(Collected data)

━━━━━━━━━━

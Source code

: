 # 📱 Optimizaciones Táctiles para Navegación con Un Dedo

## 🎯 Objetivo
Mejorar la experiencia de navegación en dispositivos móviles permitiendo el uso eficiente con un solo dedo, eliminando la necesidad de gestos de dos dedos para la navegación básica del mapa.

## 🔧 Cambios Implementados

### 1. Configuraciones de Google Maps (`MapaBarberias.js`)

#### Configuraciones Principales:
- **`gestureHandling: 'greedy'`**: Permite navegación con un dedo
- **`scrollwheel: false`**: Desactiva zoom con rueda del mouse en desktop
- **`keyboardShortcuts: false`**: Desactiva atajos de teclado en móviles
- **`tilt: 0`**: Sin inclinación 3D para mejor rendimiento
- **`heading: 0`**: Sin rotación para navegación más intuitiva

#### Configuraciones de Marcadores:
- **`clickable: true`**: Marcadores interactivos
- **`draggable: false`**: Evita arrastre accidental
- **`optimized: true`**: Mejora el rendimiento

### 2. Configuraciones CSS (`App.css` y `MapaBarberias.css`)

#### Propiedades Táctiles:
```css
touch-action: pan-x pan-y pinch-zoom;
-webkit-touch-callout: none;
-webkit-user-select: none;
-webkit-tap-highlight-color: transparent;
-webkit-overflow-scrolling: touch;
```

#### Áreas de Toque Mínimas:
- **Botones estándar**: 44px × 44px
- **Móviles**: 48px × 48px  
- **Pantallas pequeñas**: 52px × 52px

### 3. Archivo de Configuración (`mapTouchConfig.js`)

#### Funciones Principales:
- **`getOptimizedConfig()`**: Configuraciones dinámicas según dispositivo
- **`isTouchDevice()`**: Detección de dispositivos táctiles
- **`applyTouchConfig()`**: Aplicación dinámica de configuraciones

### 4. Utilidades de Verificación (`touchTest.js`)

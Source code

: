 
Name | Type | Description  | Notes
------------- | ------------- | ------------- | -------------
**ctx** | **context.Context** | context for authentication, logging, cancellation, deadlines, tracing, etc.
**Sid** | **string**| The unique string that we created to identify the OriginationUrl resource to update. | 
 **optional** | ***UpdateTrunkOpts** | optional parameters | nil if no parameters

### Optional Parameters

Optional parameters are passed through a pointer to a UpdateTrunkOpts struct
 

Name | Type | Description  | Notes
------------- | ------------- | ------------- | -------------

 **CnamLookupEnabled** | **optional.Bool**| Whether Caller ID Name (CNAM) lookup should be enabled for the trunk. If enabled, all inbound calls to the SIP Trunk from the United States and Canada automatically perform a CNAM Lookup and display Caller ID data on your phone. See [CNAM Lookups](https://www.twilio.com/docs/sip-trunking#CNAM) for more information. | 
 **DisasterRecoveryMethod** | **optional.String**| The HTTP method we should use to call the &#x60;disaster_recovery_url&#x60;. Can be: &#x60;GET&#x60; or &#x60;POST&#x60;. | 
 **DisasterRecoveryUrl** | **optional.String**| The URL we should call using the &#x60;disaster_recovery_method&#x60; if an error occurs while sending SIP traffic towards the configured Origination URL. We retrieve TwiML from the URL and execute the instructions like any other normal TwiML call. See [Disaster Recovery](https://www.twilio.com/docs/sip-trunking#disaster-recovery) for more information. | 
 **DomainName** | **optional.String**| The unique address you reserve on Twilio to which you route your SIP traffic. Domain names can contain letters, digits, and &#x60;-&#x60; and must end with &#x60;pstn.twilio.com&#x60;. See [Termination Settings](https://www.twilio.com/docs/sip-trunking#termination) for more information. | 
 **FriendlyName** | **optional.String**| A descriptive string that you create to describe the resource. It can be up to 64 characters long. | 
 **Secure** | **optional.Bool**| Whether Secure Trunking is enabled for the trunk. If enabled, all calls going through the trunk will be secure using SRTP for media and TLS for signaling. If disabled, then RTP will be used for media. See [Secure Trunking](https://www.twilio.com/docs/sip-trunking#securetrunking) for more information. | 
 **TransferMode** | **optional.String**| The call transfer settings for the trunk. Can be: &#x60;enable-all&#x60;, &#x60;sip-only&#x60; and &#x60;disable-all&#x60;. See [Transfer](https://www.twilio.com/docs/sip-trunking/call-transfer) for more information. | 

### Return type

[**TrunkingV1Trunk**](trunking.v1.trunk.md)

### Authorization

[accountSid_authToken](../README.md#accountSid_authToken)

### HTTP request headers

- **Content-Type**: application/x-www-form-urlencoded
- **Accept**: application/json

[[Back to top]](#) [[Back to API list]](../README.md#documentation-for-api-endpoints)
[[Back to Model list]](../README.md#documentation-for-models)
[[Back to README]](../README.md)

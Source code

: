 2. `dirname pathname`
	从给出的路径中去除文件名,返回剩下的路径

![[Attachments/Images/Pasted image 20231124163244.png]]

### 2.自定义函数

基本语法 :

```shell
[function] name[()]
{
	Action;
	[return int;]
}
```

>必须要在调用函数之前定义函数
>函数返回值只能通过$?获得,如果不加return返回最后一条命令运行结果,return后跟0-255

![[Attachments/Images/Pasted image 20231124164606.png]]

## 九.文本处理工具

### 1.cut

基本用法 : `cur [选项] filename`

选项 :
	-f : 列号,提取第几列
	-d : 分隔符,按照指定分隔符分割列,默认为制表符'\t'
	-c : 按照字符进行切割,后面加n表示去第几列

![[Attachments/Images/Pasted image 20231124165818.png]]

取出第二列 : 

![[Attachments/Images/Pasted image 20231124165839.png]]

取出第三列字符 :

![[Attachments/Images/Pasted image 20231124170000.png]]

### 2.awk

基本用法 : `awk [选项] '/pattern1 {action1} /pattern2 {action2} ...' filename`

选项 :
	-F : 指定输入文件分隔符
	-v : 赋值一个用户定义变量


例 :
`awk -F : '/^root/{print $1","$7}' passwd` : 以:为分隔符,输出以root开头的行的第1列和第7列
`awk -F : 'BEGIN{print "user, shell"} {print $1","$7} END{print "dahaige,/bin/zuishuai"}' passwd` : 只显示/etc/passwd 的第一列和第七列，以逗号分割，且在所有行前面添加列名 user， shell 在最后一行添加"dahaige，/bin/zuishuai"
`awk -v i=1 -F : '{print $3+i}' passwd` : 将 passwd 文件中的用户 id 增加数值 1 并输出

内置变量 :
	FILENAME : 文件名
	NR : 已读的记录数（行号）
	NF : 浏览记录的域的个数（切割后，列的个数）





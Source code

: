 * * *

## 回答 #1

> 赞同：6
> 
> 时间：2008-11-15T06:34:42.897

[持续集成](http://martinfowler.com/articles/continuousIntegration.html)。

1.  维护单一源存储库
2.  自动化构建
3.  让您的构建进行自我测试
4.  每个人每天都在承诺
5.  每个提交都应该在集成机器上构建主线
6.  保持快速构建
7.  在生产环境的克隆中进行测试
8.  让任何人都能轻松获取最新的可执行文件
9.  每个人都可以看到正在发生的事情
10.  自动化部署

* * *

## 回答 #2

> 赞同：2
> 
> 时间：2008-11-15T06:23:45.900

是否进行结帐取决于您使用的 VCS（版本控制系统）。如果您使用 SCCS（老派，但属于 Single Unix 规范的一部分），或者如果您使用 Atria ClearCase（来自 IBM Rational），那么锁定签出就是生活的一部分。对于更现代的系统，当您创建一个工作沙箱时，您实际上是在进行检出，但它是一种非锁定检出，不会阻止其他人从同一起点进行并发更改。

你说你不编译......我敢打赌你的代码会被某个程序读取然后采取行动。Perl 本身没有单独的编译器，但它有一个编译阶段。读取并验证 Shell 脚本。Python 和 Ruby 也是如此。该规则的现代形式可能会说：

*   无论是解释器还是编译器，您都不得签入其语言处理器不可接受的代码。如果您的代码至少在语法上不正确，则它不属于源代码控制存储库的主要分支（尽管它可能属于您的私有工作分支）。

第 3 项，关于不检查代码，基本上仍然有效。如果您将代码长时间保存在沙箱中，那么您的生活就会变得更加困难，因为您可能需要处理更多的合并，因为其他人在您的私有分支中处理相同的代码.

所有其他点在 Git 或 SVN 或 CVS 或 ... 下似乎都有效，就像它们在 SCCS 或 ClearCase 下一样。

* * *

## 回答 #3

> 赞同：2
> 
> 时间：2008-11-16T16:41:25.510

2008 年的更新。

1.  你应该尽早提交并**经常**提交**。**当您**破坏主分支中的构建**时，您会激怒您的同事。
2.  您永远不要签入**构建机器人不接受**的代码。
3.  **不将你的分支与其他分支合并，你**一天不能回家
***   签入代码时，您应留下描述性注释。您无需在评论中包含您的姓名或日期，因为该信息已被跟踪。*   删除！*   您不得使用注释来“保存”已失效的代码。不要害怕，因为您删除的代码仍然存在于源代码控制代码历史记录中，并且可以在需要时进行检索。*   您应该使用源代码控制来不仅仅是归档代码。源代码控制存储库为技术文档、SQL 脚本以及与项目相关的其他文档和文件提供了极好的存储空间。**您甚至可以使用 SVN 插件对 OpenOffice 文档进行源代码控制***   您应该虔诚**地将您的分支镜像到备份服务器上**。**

━━━━━━━━━━

◆ Instructions to follow: Beginning at the line above that contains "### Return type", return each line exactly through the line that contains "从给出的路径中去除文件名,返回剩下的路径", and no others.

◆ Task response:
### Return type

[**TrunkingV1Trunk**](trunking.v1.trunk.md)

### Authorization

[accountSid_authToken](../README.md#accountSid_authToken)

### HTTP request headers

- **Content-Type**: application/x-www-form-urlencoded
- **Accept**: application/json

[[Back to top]](#) [[Back to API list]](../README.md#documentation-for-api-endpoints)
[[Back to Model list]](../README.md#documentation-for-models)
[[Back to README]](../README.md)

Source code

: 2. `dirname pathname`
	从给出的路径中去除文件名,返回剩下的路径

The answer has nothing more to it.